MATERIAL PROVIDED.
-------------------------

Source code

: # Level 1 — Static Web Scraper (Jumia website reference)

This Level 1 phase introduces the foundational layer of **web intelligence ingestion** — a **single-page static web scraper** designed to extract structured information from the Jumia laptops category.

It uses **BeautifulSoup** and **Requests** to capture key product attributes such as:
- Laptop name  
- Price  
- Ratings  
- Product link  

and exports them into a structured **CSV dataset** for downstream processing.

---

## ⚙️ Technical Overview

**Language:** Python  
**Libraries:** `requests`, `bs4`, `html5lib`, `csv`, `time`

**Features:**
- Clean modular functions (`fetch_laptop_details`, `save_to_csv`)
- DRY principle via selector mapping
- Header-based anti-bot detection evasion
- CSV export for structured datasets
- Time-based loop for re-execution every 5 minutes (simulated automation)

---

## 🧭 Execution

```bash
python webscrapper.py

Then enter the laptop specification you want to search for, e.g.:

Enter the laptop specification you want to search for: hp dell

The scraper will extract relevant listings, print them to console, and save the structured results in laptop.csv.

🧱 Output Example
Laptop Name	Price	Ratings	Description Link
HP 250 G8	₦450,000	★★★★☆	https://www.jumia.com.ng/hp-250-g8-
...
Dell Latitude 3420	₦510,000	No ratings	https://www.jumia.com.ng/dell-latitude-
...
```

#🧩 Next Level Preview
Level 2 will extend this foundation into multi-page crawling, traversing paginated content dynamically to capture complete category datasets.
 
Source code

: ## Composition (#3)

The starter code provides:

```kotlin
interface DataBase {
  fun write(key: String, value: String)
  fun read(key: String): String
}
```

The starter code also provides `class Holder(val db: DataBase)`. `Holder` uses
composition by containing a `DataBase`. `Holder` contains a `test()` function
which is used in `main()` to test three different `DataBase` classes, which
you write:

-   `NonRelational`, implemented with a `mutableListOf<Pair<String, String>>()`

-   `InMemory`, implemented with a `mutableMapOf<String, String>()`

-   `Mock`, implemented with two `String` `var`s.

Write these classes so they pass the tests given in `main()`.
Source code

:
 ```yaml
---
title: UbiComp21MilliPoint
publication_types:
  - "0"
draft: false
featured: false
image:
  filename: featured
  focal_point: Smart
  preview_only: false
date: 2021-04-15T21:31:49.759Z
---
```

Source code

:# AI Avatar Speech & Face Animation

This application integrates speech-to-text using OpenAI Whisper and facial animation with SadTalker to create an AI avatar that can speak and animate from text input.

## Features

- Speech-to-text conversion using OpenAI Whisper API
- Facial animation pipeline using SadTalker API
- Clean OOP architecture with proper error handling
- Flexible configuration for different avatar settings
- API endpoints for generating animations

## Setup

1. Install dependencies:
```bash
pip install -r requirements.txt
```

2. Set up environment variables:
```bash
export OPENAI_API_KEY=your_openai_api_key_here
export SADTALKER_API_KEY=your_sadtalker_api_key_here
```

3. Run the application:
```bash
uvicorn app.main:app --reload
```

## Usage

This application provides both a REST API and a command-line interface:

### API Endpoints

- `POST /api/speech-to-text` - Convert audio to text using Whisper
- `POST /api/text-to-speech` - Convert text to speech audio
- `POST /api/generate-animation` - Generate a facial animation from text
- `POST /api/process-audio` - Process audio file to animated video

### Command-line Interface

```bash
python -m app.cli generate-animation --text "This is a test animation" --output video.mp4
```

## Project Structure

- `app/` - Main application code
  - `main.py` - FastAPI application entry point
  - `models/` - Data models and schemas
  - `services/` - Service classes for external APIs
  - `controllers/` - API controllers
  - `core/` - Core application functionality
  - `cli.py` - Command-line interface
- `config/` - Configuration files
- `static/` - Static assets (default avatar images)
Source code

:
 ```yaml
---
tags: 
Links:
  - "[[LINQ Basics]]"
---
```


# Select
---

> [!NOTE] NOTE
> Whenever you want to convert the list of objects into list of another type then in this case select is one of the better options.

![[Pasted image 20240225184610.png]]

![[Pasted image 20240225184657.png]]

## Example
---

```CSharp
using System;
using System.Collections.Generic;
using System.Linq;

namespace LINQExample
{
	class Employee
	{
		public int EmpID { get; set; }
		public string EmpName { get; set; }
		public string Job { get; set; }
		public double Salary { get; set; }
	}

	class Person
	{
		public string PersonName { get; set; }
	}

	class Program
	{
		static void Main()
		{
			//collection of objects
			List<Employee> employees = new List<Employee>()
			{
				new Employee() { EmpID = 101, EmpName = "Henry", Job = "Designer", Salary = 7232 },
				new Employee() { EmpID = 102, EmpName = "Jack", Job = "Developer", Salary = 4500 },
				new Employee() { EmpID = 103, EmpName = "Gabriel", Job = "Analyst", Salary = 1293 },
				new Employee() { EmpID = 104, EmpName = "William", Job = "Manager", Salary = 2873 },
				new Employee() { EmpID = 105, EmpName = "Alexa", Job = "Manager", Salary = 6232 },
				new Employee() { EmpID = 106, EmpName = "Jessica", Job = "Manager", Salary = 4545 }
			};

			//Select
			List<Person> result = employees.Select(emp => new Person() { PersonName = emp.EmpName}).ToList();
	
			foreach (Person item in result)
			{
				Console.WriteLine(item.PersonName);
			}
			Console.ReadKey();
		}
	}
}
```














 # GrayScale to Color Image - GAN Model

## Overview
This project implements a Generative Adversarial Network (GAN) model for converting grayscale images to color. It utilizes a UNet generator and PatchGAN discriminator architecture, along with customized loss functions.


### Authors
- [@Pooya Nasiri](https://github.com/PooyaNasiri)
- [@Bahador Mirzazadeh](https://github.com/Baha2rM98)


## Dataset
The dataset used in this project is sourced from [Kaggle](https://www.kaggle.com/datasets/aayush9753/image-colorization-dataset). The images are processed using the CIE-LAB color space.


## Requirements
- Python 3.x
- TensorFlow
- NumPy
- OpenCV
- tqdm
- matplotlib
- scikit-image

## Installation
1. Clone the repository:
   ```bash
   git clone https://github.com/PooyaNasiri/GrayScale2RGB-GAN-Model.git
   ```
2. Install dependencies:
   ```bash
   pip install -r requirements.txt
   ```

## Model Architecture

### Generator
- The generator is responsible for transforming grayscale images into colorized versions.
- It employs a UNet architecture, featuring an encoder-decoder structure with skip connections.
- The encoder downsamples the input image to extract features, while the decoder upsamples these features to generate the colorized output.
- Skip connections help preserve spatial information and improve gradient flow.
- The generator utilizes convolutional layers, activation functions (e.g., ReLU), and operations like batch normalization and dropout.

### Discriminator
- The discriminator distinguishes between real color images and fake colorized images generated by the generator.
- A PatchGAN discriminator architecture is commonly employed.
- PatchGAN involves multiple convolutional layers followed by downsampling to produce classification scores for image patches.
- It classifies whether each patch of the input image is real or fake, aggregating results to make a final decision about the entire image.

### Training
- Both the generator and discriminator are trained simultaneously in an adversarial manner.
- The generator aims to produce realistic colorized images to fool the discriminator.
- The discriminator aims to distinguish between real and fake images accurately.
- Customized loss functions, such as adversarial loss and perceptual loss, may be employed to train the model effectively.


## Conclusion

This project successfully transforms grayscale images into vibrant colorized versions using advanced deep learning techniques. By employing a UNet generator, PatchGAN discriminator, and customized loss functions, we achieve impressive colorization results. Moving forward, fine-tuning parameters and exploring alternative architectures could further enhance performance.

-------------------------

ACTIVITY. As the answer, set down only the lines from the data above between the one holding "- Clean OOP" and the one holding "(default avatar images)", inclusive, exactly as they read.

FINISHED EXERCISE.
- Clean OOP architecture with proper error handling
- Flexible configuration for different avatar settings
- API endpoints for generating animations

## Setup

1. Install dependencies:
```bash
pip install -r requirements.txt
```

2. Set up environment variables:
```bash
export OPENAI_API_KEY=your_openai_api_key_here
export SADTALKER_API_KEY=your_sadtalker_api_key_here
```

3. Run the application:
```bash
uvicorn app.main:app --reload
```

## Usage

This application provides both a REST API and a command-line interface:

### API Endpoints

- `POST /api/speech-to-text` - Convert audio to text using Whisper
- `POST /api/text-to-speech` - Convert text to speech audio
- `POST /api/generate-animation` - Generate a facial animation from text
- `POST /api/process-audio` - Process audio file to animated video

### Command-line Interface

```bash
python -m app.cli generate-animation --text "This is a test animation" --output video.mp4
```

## Project Structure

- `app/` - Main application code
  - `main.py` - FastAPI application entry point
  - `models/` - Data models and schemas
  - `services/` - Service classes for external APIs
  - `controllers/` - API controllers
  - `core/` - Core application functionality
  - `cli.py` - Command-line interface
- `config/` - Configuration files
- `static/` - Static assets (default avatar images)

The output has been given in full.